Dziś ruszy proces 15 osób, które do winy się nie przyznają, m.in. piłkarza Hermesa S.N. oraz Jerzego E. juniora, syna byłego selekcjonera. Ale głównym oskarżonym będzie Andrzej B. Kiedyś trener, menedżer, dusza towarzystwa w futbolowym światku Mazowsza. Miał tak dobrą opinię jako trener, że był asystentem Macieja Skorży najpierw w Groclinie Grodzisk Wielkopolski, potem w Wiśle Kraków. Wcześniej pracował m.in. w Legionovii, Hutniku Warszawa, Zniczu Pruszków.
Dziś B. jest znany przede wszystkim jako korupcyjny pośrednik. To do niego, zdaniem prokuratorów, zwrócili się Wdowczyk i Woźniak, gdy potrzebowali pomocy w przekupywaniu sędziów. B. chętnie służył kontaktami i pomocą. Pomagał nie tylko Koronie, ale i kilku innym klubom.
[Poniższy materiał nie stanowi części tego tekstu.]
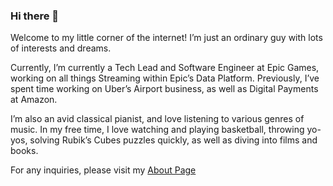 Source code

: ### Hi there 👋

Welcome to my little corner of the internet! I’m just an ordinary guy with lots of interests and dreams.

Currently, I’m currently a Tech Lead and Software Engineer at Epic Games, working on all things Streaming within Epic’s Data Platform. Previously, I’ve spent time working on Uber’s Airport business, as well as Digital Payments at Amazon.

I’m also an avid classical pianist, and love listening to various genres of music. In my free time, I love watching and playing basketball, throwing yo-yos, solving Rubik’s Cubes puzzles quickly, as well as diving into films and books.

For any inquiries, please visit my [About Page](https://jessezhao.com/about/)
Miał wręczyć sędziom i działaczom łapówki na łączną kwotę 300 tysięcy złotych i obiecywać kolejne – łącznie 100 tys. – w sezonach 2003
– 2006. Czyli również po wybuchu afery korupcyjnej, gdy kolejnych zatrzymanych odwożono już do Wrocławia.
Jest podejrzenie, że wielu łapówek, które dostał do przekazania, B. nigdy nie wręczył, zatrzymywał je dla siebie, a w śledztwie mówił co innego, bo bał się, że zostanie zmuszony do zwrotu pieniędzy.